### Information shown
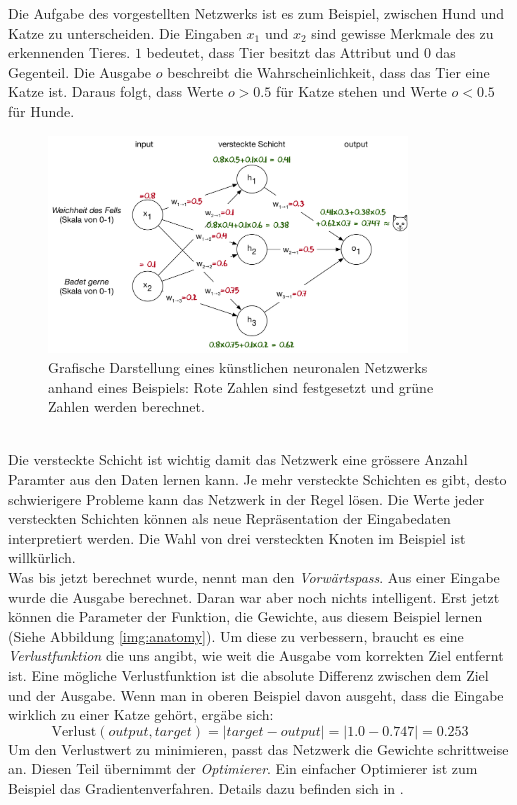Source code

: Die Aufgabe des vorgestellten Netzwerks ist es zum Beispiel, zwischen Hund und Katze zu unterscheiden. Die Eingaben $x_1$ und $x_2$ sind gewisse Merkmale des zu erkennenden Tieres. $1$ bedeutet, dass Tier besitzt das Attribut und $0$ das Gegenteil. Die Ausgabe $o$ beschreibt die Wahrscheinlichkeit, dass das Tier eine Katze ist. Daraus folgt, dass Werte $o>0.5$ für Katze stehen und Werte $o<0.5$ für Hunde.
\begin{figure}[hbt]
	\centering
		\includegraphics[width=0.85\textwidth]{assets/neural_net.png}
	\caption{Grafische Darstellung eines künstlichen neuronalen Netzwerks anhand eines Beispiels: Rote Zahlen sind festgesetzt und grüne Zahlen werden berechnet.}
	\label{img:neuralnet}
\end{figure}
\\
Die versteckte Schicht ist wichtig damit das Netzwerk eine grössere Anzahl Paramter aus den Daten lernen kann. Je mehr versteckte Schichten es gibt, desto schwierigere Probleme kann das Netzwerk in der Regel lösen. Die Werte jeder versteckten Schichten können als neue Repräsentation der Eingabedaten interpretiert werden. Die Wahl von drei versteckten Knoten im Beispiel ist willkürlich.
\\
Was bis jetzt berechnet wurde, nennt man den \textit{Vorwärtspass}. Aus einer Eingabe wurde die Ausgabe berechnet. Daran war aber noch nichts intelligent. Erst jetzt können die Parameter der Funktion, die Gewichte, aus diesem Beispiel lernen (Siehe Abbildung \ref{img:anatomy}). Um diese zu verbessern, braucht es eine \textit{Verlustfunktion} die uns angibt, wie weit die Ausgabe vom korrekten Ziel entfernt ist. Eine mögliche Verlustfunktion ist die absolute Differenz zwischen dem Ziel und der Ausgabe. Wenn man in oberen Beispiel davon ausgeht, dass die Eingabe wirklich zu einer Katze gehört, ergäbe sich:
$$ \text{Verlust}(output, target) = |target-output| = |1.0-0.747| = 0.253$$
Um den Verlustwert zu minimieren, passt das Netzwerk die Gewichte schrittweise an. Diesen Teil übernimmt der  \textit{Optimierer}. Ein einfacher Optimierer ist zum Beispiel das Gradientenverfahren. Details dazu befinden sich in \parencite{gradient}.

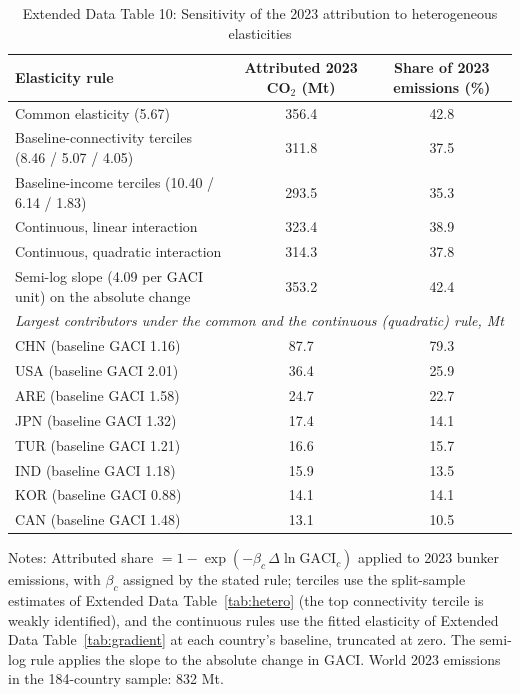 \documentclass[12pt]{article}
\begin{document}
\begin{table}[htbp]
\centering
\begin{threeparttable}
\caption{Extended Data Table 10: Sensitivity of the 2023 attribution to heterogeneous elasticities}
\label{tab:attr_sens}
\footnotesize
\begin{tabular}{lcc}
\toprule
Elasticity rule & Attributed 2023 CO$_2$ (Mt) & Share of 2023 emissions (\%) \\
\midrule
  Common elasticity (5.67) & 356.4 & 42.8 \\
  Baseline-connectivity terciles (8.46 / 5.07 / 4.05) & 311.8 & 37.5 \\
  Baseline-income terciles (10.40 / 6.14 / 1.83) & 293.5 & 35.3 \\
  Continuous, linear interaction & 323.4 & 38.9 \\
  Continuous, quadratic interaction & 314.3 & 37.8 \\
  Semi-log slope (4.09 per GACI unit) on the absolute change & 353.2 & 42.4 \\
\midrule
\multicolumn{3}{l}{\textit{Largest contributors under the common and the continuous (quadratic) rule, Mt}} \\
  CHN (baseline GACI 1.16) & 87.7 & 79.3 \\
  USA (baseline GACI 2.01) & 36.4 & 25.9 \\
  ARE (baseline GACI 1.58) & 24.7 & 22.7 \\
  JPN (baseline GACI 1.32) & 17.4 & 14.1 \\
  TUR (baseline GACI 1.21) & 16.6 & 15.7 \\
  IND (baseline GACI 1.18) & 15.9 & 13.5 \\
  KOR (baseline GACI 0.88) & 14.1 & 14.1 \\
  CAN (baseline GACI 1.48) & 13.1 & 10.5 \\
\bottomrule
\end{tabular}
\begin{tablenotes}[flushleft]
\footnotesize
\item Notes: Attributed share $= 1-\exp(-\beta_c\,\Delta\ln\mathrm{GACI}_c)$ applied to 2023 bunker emissions, with $\beta_c$ assigned by the stated rule; terciles use the split-sample estimates of Extended Data Table~\ref{tab:hetero} (the top connectivity tercile is weakly identified), and the continuous rules use the fitted elasticity of Extended Data Table~\ref{tab:gradient} at each country's baseline, truncated at zero. The semi-log rule applies the slope to the absolute change in GACI. World 2023 emissions in the 184-country sample: 832 Mt.
\end{tablenotes}
\end{threeparttable}
\end{table}
\end{document}

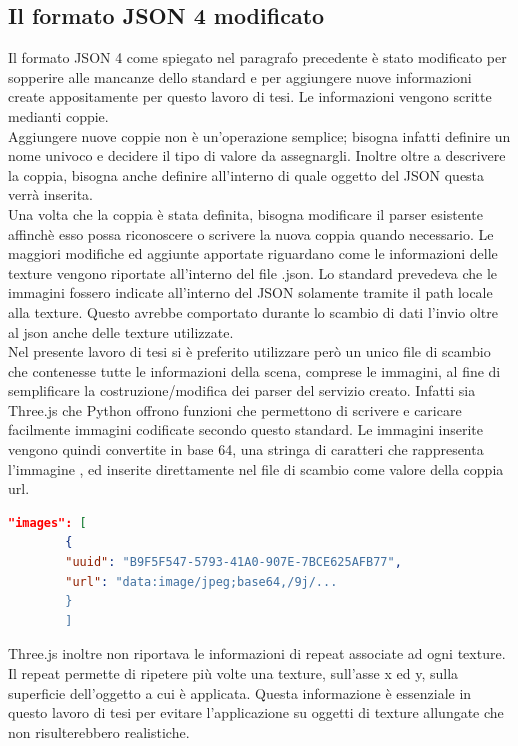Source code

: \subsection{Il formato JSON 4 modificato}

Il formato JSON 4 come spiegato nel paragrafo precedente è stato modificato per sopperire alle mancanze dello standard e per aggiungere nuove informazioni create appositamente per questo lavoro di tesi. Le informazioni vengono scritte medianti coppie.
\\
Aggiungere nuove coppie non è un’operazione semplice; bisogna infatti definire un nome univoco e decidere il tipo di valore da assegnargli.
Inoltre oltre a descrivere la coppia, bisogna anche definire all’interno di quale oggetto del JSON questa verrà inserita.
\\
Una volta che la coppia è stata definita, bisogna modificare il parser esistente affinchè esso possa riconoscere o scrivere la nuova coppia quando necessario. 
Le maggiori modifiche ed aggiunte apportate riguardano come le informazioni delle texture vengono riportate all’interno del file .json.
Lo standard prevedeva che le immagini fossero indicate all’interno del JSON solamente tramite il path locale alla texture. Questo avrebbe comportato durante lo scambio di dati l’invio oltre al json anche delle texture utilizzate.
\\
Nel presente lavoro di tesi si è preferito utilizzare però un unico file di scambio che contenesse tutte le informazioni della scena, comprese le immagini, al fine di semplificare la costruzione/modifica dei parser del servizio creato. Infatti sia Three.js che Python offrono funzioni che permettono di scrivere e caricare facilmente immagini codificate secondo questo standard.
Le immagini inserite vengono quindi convertite in base 64, una stringa di caratteri che rappresenta l’immagine , ed inserite direttamente nel file di scambio come valore della coppia url.
\begin{lstlisting}[language=json]
"images": [
        {
        "uuid": "B9F5F547-5793-41A0-907E-7BCE625AFB77",
        "url": "data:image/jpeg;base64,/9j/...
        }
        ]
\end{lstlisting}
Three.js inoltre non riportava le informazioni di repeat associate ad ogni texture. 
Il repeat permette di ripetere più volte una texture, sull’asse x ed y, sulla superficie dell’oggetto a cui è applicata. Questa informazione è essenziale in questo lavoro di tesi per evitare l'applicazione su oggetti di texture allungate che non risulterebbero realistiche.
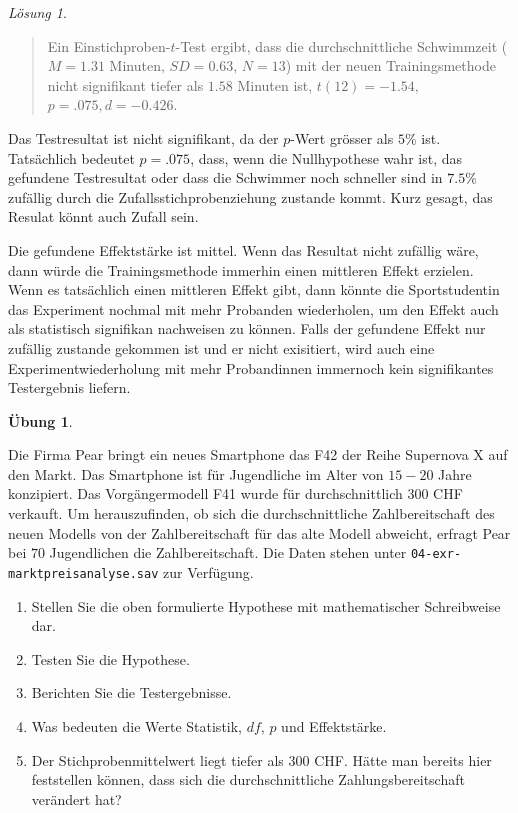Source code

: \documentclass[
]{book}
\providecommand{\tightlist}{%
  \setlength{\itemsep}{0pt}\setlength{\parskip}{0pt}}
\theoremstyle{definition}
\theoremstyle{definition}
\theoremstyle{definition}
\newtheorem{exercise}{Übung}[chapter]
\theoremstyle{definition}
\theoremstyle{remark}
\newtheorem*{solution}{Lösung}
\begin{document}
\begin{solution}
\begin{quote}
Ein Einstichproben-\(t\)-Test ergibt, dass die durchschnittliche Schwimmzeit (\(M = 1.31\) Minuten, \(SD = 0.63\), \(N = 13\)) mit der neuen Trainingsmethode nicht signifikant tiefer als \(1.58\) Minuten ist, \(t(12) = -1.54\), \(p = .075, d = -0.426\).
\end{quote}

Das Testresultat ist nicht signifikant, da der \(p\)-Wert grösser als \(5\%\) ist. Tatsächlich bedeutet \(p = .075\), dass, wenn die Nullhypothese wahr ist, das gefundene Testresultat oder dass die Schwimmer noch schneller sind in \(7.5\%\) zufällig durch die Zufallsstichprobenziehung zustande kommt. Kurz gesagt, das Resulat könnt auch Zufall sein.

Die gefundene Effektstärke ist mittel. Wenn das Resultat nicht zufällig wäre, dann würde die Trainingsmethode immerhin einen mittleren Effekt erzielen. Wenn es tatsächlich einen mittleren Effekt gibt, dann könnte die Sportstudentin das Experiment nochmal mit mehr Probanden wiederholen, um den Effekt auch als statistisch signifikan nachweisen zu können. Falls der gefundene Effekt nur zufällig zustande gekommen ist und er nicht exisitiert, wird auch eine Experimentwiederholung mit mehr Probandinnen immernoch kein signifikantes Testergebnis liefern.
\end{solution}

\begin{exercise}
\protect\hypertarget{exr:markpreisanalyse-testen}{}\label{exr:markpreisanalyse-testen}\leavevmode

Die Firma Pear bringt ein neues Smartphone das F42 der Reihe Supernova X auf den Markt. Das Smartphone ist für Jugendliche im Alter von \(15-20\) Jahre konzipiert. Das Vorgängermodell F41 wurde für durchschnittlich \(300\) CHF verkauft. Um herauszufinden, ob sich die durchschnittliche Zahlbereitschaft des neuen Modells von der Zahlbereitschaft für das alte Modell abweicht, erfragt Pear bei \(70\) Jugendlichen die Zahlbereitschaft. Die Daten stehen unter \texttt{04-exr-marktpreisanalyse.sav} zur Verfügung.

\begin{enumerate}
\def\labelenumi{\alph{enumi})}
\tightlist
\item
  Stellen Sie die oben formulierte Hypothese mit mathematischer Schreibweise dar.
\item
  Testen Sie die Hypothese.
\item
  Berichten Sie die Testergebnisse.
\item
  Was bedeuten die Werte Statistik, \(df\), \(p\) und Effektstärke.
\item
  Der Stichprobenmittelwert liegt tiefer als \(300\) CHF. Hätte man bereits hier feststellen können, dass sich die durchschnittliche Zahlungsbereitschaft verändert hat?
\end{enumerate}

\end{exercise}
\end{document}
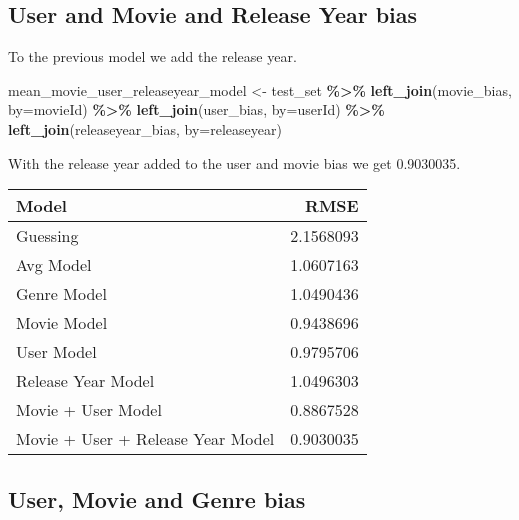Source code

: \documentclass[
]{article}
\newenvironment{Shaded}{\begin{snugshade}}{\end{snugshade}}
\newcommand{\AttributeTok}[1]{\textcolor[rgb]{0.13,0.29,0.53}{#1}}
\newcommand{\FunctionTok}[1]{\textcolor[rgb]{0.13,0.29,0.53}{\textbf{#1}}}
\newcommand{\NormalTok}[1]{#1}
\newcommand{\OtherTok}[1]{\textcolor[rgb]{0.56,0.35,0.01}{#1}}
\newcommand{\SpecialCharTok}[1]{\textcolor[rgb]{0.81,0.36,0.00}{\textbf{#1}}}
\newcommand{\StringTok}[1]{\textcolor[rgb]{0.31,0.60,0.02}{#1}}
\begin{document}
\hypertarget{user-and-movie-and-release-year-bias}{%
\subsection{User and Movie and Release Year
bias}\label{user-and-movie-and-release-year-bias}}

To the previous model we add the release year.

\begin{Shaded}
\begin{Highlighting}[]
\NormalTok{mean\_movie\_user\_releaseyear\_model }\OtherTok{\textless{}{-}}\NormalTok{ test\_set }\SpecialCharTok{\%\textgreater{}\%}
  \FunctionTok{left\_join}\NormalTok{(movie\_bias, }\AttributeTok{by=}\StringTok{\textquotesingle{}movieId\textquotesingle{}}\NormalTok{) }\SpecialCharTok{\%\textgreater{}\%}
  \FunctionTok{left\_join}\NormalTok{(user\_bias, }\AttributeTok{by=}\StringTok{\textquotesingle{}userId\textquotesingle{}}\NormalTok{) }\SpecialCharTok{\%\textgreater{}\%}
  \FunctionTok{left\_join}\NormalTok{(releaseyear\_bias, }\AttributeTok{by=}\StringTok{\textquotesingle{}releaseyear\textquotesingle{}}\NormalTok{)}
\end{Highlighting}
\end{Shaded}

With the release year added to the user and movie bias we get 0.9030035.

\begin{tabular}{l|r}
\hline
Model & RMSE\\
\hline
Guessing & 2.1568093\\
\hline
Avg Model & 1.0607163\\
\hline
Genre Model & 1.0490436\\
\hline
Movie Model & 0.9438696\\
\hline
User Model & 0.9795706\\
\hline
Release Year Model & 1.0496303\\
\hline
Movie + User Model & 0.8867528\\
\hline
Movie + User + Release Year Model & 0.9030035\\
\hline
\end{tabular}

\hypertarget{user-movie-and-genre-bias}{%
\subsection{User, Movie and Genre
bias}\label{user-movie-and-genre-bias}}
\end{document}
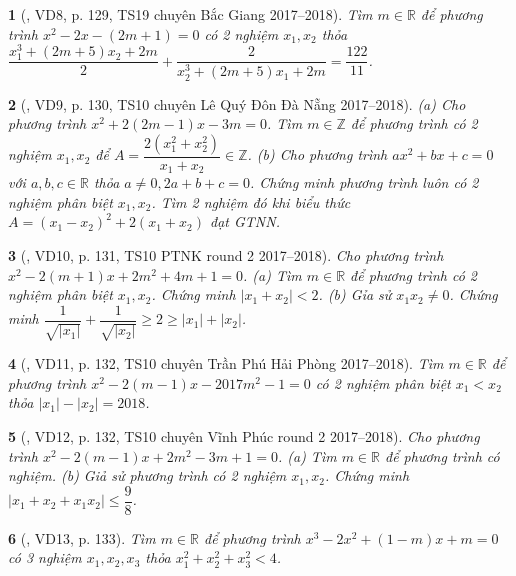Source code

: \documentclass{article}
\newtheorem{baitoan}{}
\begin{document}
\begin{baitoan}[\cite{Thu_Viet_Minh_ptb2}, VD8, p. 129, TS19 chuyên Bắc Giang 2017--2018]
	Tìm $m\in\mathbb{R}$ để phương trình $x^2 - 2x - (2m + 1) = 0$ có 2 nghiệm $x_1,x_2$ thỏa $\dfrac{x_1^3 + (2m + 5)x_2 + 2m}{2} + \dfrac{2}{x_2^3 + (2m + 5)x_1 + 2m} = \dfrac{122}{11}$.
\end{baitoan}

\begin{baitoan}[\cite{Thu_Viet_Minh_ptb2}, VD9, p. 130, TS10 chuyên Lê Quý Đôn Đà Nẵng 2017--2018]
	(a) Cho phương trình $x^2 + 2(2m - 1)x - 3m = 0$. Tìm $m\in\mathbb{Z}$ để phương trình có 2 nghiệm $x_1,x_2$ để $A = \dfrac{2(x_1^2 + x_2^2)}{x_1 + x_2}\in\mathbb{Z}$. (b) Cho phương trình $ax^2 + bx + c = 0$ với $a,b,c\in\mathbb{R}$ thỏa $a\ne0,2a + b + c = 0$. Chứng minh phương trình luôn có 2 nghiệm phân biệt $x_1,x_2$. Tìm 2 nghiệm đó khi biểu thức $A = (x_1 - x_2)^2 + 2(x_1 + x_2)$ đạt {\rm GTNN}.
\end{baitoan}

\begin{baitoan}[\cite{Thu_Viet_Minh_ptb2}, VD10, p. 131, TS10 PTNK round 2 2017--2018]
	Cho phương trình $x^2 - 2(m + 1)x + 2m^2 + 4m + 1 = 0$. (a) Tìm $m\in\mathbb{R}$ để phương trình có 2 nghiệm phân biệt $x_1,x_2$. Chứng minh $\left|x_1 + x_2\right| < 2$. (b) Gỉa sử $x_1x_2\ne0$. Chứng minh $\dfrac{1}{\sqrt{|x_1|}} + \dfrac{1}{\sqrt{|x_2|}}\ge2\ge|x_1| + |x_2|$.
\end{baitoan}

\begin{baitoan}[\cite{Thu_Viet_Minh_ptb2}, VD11, p. 132, TS10 chuyên Trần Phú Hải Phòng 2017--2018]
	Tìm $m\in\mathbb{R}$ để phương trình $x^2 - 2(m - 1)x - 2017m^2 - 1 = 0$ có 2 nghiệm phân biệt $x_1 < x_2$ thỏa $|x_1| - |x_2| = 2018$.
\end{baitoan}

\begin{baitoan}[\cite{Thu_Viet_Minh_ptb2}, VD12, p. 132, TS10 chuyên Vĩnh Phúc round 2 2017--2018]
	Cho phương trình $x^2 - 2(m - 1)x + 2m^2 - 3m + 1 = 0$. (a) Tìm $m\in\mathbb{R}$ để phương trình có nghiệm. (b) Giả sử phương trình có 2 nghiệm $x_1,x_2$. Chứng minh $|x_1 + x_2 + x_1x_2|\le\dfrac{9}{8}$.
\end{baitoan}

\begin{baitoan}[\cite{Thu_Viet_Minh_ptb2}, VD13, p. 133]
	Tìm $m\in\mathbb{R}$ để phương trình $x^3 - 2x^2 + (1 - m)x + m = 0$ có 3 nghiệm $x_1,x_2,x_3$ thỏa $x_1^2 + x_2^2 + x_3^2 < 4$.
\end{baitoan}
\end{document}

### What the task asks
From the first line of the material down to the line containing "Darstellung eines künstlichen", inclusive, return each line exactly, skipping any picture.

### Solution
Source code

: Die Aufgabe des vorgestellten Netzwerks ist es zum Beispiel, zwischen Hund und Katze zu unterscheiden. Die Eingaben $x_1$ und $x_2$ sind gewisse Merkmale des zu erkennenden Tieres. $1$ bedeutet, dass Tier besitzt das Attribut und $0$ das Gegenteil. Die Ausgabe $o$ beschreibt die Wahrscheinlichkeit, dass das Tier eine Katze ist. Daraus folgt, dass Werte $o>0.5$ für Katze stehen und Werte $o<0.5$ für Hunde.
\begin{figure}[hbt]
	\centering
		\includegraphics[width=0.85\textwidth]{assets/neural_net.png}
	\caption{Grafische Darstellung eines künstlichen neuronalen Netzwerks anhand eines Beispiels: Rote Zahlen sind festgesetzt und grüne Zahlen werden berechnet.}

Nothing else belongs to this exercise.